» **Work to be completed**: Omit all pictures, then print the entries exactly.

» **Data for analysis**:

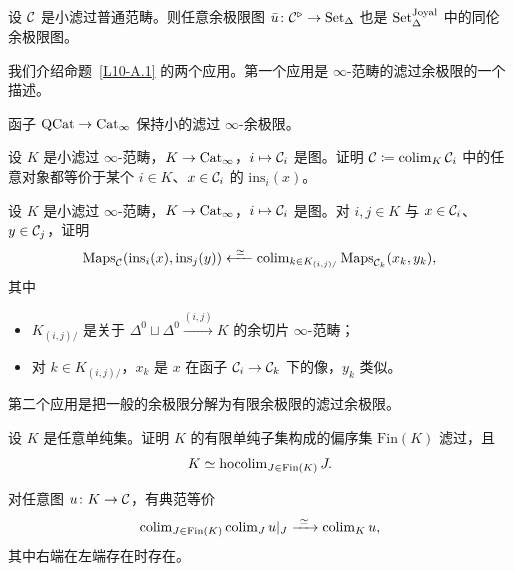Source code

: 
\begin{proposition}\label{L10-A.1}
设 $\mathcal{C}$ 是小滤过普通范畴。则任意余极限图 $\bar u\colon\mathcal{C}^{\triangleright}\to\operatorname{Set}_\Delta$ 也是 $\operatorname{Set}^{\mathrm{Joyal}}_\Delta$ 中的同伦余极限图。
\end{proposition}

\nitem\label{L10-A.2} 我们介绍命题~\ref{L10-A.1} 的两个应用。第一个应用是 $\infty$-范畴的滤过余极限的一个描述。

\begin{exercise}\label{L10-A.3}
函子 $\mathrm{QCat}\to\operatorname{Cat}_\infty$ 保持小的滤过 $\infty$-余极限。
\end{exercise}

\begin{exercise}\label{L10-A.4}
设 $K$ 是小滤过 $\infty$-范畴，$K\to\operatorname{Cat}_\infty$，$i\mapsto\mathcal{C}_i$ 是图。证明 $\mathcal{C}\coloneqq\operatorname{colim}_K\mathcal{C}_i$ 中的任意对象都等价于某个 $i\in K$、$x\in\mathcal{C}_i$ 的 $\mathrm{ins}_i(x)$。
\end{exercise}

\begin{exercise}\label{L10-A.5}
设 $K$ 是小滤过 $\infty$-范畴，$K\to\operatorname{Cat}_\infty$，$i\mapsto\mathcal{C}_i$ 是图。对 $i,j\in K$ 与 $x\in\mathcal{C}_i$、$y\in\mathcal{C}_j$，证明
\[
\operatorname{Maps}_\cC(\mathrm{ins}_i(x),\mathrm{ins}_j(y))\xleftarrow{\ \simeq\ }\colim_{k\in K_{(i,j)/}}\operatorname{Maps}_{\cC_k}(x_k,y_k),
\]
其中
\begin{itemize}[leftmargin=2.2em,itemsep=0.1em]
\item $K_{(i,j)/}$ 是关于 $\Delta^0\sqcup\Delta^0\xrightarrow{(i,j)}K$ 的余切片 $\infty$-范畴；
\item 对 $k\in K_{(i,j)/}$，$x_k$ 是 $x$ 在函子 $\mathcal{C}_i\to\mathcal{C}_k$ 下的像，$y_k$ 类似。
\end{itemize}
\end{exercise}

\nitem\label{L10-A.6} 第二个应用是把一般的余极限分解为有限余极限的滤过余极限。

\begin{exercise}\label{L10-A.7}
设 $K$ 是任意单纯集。证明 $K$ 的有限单纯子集构成的偏序集 $\mathrm{Fin}(K)$ 滤过，且
\[
K\simeq\operatorname{hocolim}_{J\in\mathrm{Fin}(K)}J.
\]
\end{exercise}

\begin{exercise}\label{L10-A.8}
对任意图 $u\colon K\to\mathcal{C}$，有典范等价
\[
\operatorname{colim}_{J\in\mathrm{Fin}(K)}\operatorname{colim}_J u|_J\xrightarrow{\ \simeq\ }\operatorname{colim}_K u,
\]
其中右端在左端存在时存在。
\end{exercise}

» **Solution**:
Source code

: 
\begin{proposition}\label{L10-A.1}
设 $\mathcal{C}$ 是小滤过普通范畴。则任意余极限图 $\bar u\colon\mathcal{C}^{\triangleright}\to\operatorname{Set}_\Delta$ 也是 $\operatorname{Set}^{\mathrm{Joyal}}_\Delta$ 中的同伦余极限图。
\end{proposition}

\nitem\label{L10-A.2} 我们介绍命题~\ref{L10-A.1} 的两个应用。第一个应用是 $\infty$-范畴的滤过余极限的一个描述。

\begin{exercise}\label{L10-A.3}
函子 $\mathrm{QCat}\to\operatorname{Cat}_\infty$ 保持小的滤过 $\infty$-余极限。
\end{exercise}

\begin{exercise}\label{L10-A.4}
设 $K$ 是小滤过 $\infty$-范畴，$K\to\operatorname{Cat}_\infty$，$i\mapsto\mathcal{C}_i$ 是图。证明 $\mathcal{C}\coloneqq\operatorname{colim}_K\mathcal{C}_i$ 中的任意对象都等价于某个 $i\in K$、$x\in\mathcal{C}_i$ 的 $\mathrm{ins}_i(x)$。
\end{exercise}

\begin{exercise}\label{L10-A.5}
设 $K$ 是小滤过 $\infty$-范畴，$K\to\operatorname{Cat}_\infty$，$i\mapsto\mathcal{C}_i$ 是图。对 $i,j\in K$ 与 $x\in\mathcal{C}_i$、$y\in\mathcal{C}_j$，证明
\[
\operatorname{Maps}_\cC(\mathrm{ins}_i(x),\mathrm{ins}_j(y))\xleftarrow{\ \simeq\ }\colim_{k\in K_{(i,j)/}}\operatorname{Maps}_{\cC_k}(x_k,y_k),
\]
其中
\begin{itemize}[leftmargin=2.2em,itemsep=0.1em]
\item $K_{(i,j)/}$ 是关于 $\Delta^0\sqcup\Delta^0\xrightarrow{(i,j)}K$ 的余切片 $\infty$-范畴；
\item 对 $k\in K_{(i,j)/}$，$x_k$ 是 $x$ 在函子 $\mathcal{C}_i\to\mathcal{C}_k$ 下的像，$y_k$ 类似。
\end{itemize}
\end{exercise}

\nitem\label{L10-A.6} 第二个应用是把一般的余极限分解为有限余极限的滤过余极限。

\begin{exercise}\label{L10-A.7}
设 $K$ 是任意单纯集。证明 $K$ 的有限单纯子集构成的偏序集 $\mathrm{Fin}(K)$ 滤过，且
\[
K\simeq\operatorname{hocolim}_{J\in\mathrm{Fin}(K)}J.
\]
\end{exercise}

\begin{exercise}\label{L10-A.8}
对任意图 $u\colon K\to\mathcal{C}$，有典范等价
\[
\operatorname{colim}_{J\in\mathrm{Fin}(K)}\operatorname{colim}_J u|_J\xrightarrow{\ \simeq\ }\operatorname{colim}_K u,
\]
其中右端在左端存在时存在。
\end{exercise}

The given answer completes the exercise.